So if you wanted a super bright bloodred the one you probably after making is a hypo fire. If you click on any of the colour names above it will take you to links of pictures.


> Alex (fiance) wanted me to breed him an entirely black corn but from what I've read and been told, that could only be done by breeding with a MBK. :S Not really up for attempting that one because I don't want my snakies eating each other!
> 
> I love Bumble Bee royals and also the silver coloured ones. (I saw a pic the other day and they're beautiful, but I can't remember the name for them. LOL.)
> 
> There's just way too many choices! LOL.


Have a look at this link NERD - New England Reptile Distributors - NERD's Ball Python Collection Not all of the current morphs are on there but still loads of lovely choice. Think the silver ones you mention are probably silver streaks or pewters or even axanthics, fair few silver looking ones.

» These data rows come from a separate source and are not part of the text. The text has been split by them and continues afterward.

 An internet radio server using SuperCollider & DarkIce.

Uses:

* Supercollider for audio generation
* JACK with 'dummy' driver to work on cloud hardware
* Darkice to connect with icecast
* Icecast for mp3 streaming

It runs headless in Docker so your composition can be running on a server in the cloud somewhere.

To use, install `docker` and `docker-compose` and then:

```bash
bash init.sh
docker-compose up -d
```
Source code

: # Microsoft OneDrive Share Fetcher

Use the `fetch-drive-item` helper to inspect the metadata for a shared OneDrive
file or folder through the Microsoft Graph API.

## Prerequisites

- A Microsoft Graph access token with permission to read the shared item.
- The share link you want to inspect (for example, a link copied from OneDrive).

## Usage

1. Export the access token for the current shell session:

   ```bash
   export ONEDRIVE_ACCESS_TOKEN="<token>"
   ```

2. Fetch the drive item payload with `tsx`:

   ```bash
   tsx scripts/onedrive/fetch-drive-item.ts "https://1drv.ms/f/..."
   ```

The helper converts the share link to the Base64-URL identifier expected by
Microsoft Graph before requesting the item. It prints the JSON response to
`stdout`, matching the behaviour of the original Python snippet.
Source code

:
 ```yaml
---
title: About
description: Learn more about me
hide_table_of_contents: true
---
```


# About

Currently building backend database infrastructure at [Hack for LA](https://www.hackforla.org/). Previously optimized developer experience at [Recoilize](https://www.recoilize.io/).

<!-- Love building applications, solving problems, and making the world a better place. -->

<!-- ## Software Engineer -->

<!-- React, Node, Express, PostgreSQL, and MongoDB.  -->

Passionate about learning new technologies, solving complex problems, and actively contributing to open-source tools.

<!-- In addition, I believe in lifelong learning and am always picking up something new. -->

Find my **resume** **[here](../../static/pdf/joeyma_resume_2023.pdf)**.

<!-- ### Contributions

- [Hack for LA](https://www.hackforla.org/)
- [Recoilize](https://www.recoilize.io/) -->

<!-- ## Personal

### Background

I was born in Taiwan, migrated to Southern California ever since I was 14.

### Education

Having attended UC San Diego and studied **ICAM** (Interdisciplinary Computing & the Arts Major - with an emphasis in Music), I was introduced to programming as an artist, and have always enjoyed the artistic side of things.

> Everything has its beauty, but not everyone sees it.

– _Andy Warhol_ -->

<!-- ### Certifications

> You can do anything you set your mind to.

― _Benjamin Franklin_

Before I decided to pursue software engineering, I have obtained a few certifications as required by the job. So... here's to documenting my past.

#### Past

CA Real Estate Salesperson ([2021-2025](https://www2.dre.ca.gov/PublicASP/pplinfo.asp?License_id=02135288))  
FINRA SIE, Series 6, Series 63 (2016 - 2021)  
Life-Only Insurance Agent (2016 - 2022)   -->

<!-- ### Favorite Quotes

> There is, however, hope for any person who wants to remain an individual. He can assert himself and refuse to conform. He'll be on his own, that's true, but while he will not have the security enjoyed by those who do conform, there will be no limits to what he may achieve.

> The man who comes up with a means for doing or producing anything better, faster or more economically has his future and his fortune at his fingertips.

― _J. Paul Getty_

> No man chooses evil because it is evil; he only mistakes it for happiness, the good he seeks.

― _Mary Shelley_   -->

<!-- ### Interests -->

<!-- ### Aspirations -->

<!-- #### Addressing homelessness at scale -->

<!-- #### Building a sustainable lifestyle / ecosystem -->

Good luck with whatever you try and remember to post piccies when you have hatchlings.


----------



## paulh (Sep 19, 2007)

Once you know how, a lot of species are fairly easy to breed. Snakes I consider easy to breed include corn snakes and other North American rat snakes, North American garter snakes and water snakes, and the North American bull/pine/gopher snake group. Ever seen a San Francisco garter snake? They are among the top three most beautiful North American snakes, in my opinion. Or if you like black and white, you'd like a good northern pine snake.

I've never worked with them, but the easiest of all may be the African brown house snake. Royal pythons, boa constrictors, and rainbow boas are reputed to be fairly easy, too. I'd add king snakes to the list if they were not cannibalistic. Good luck.


----------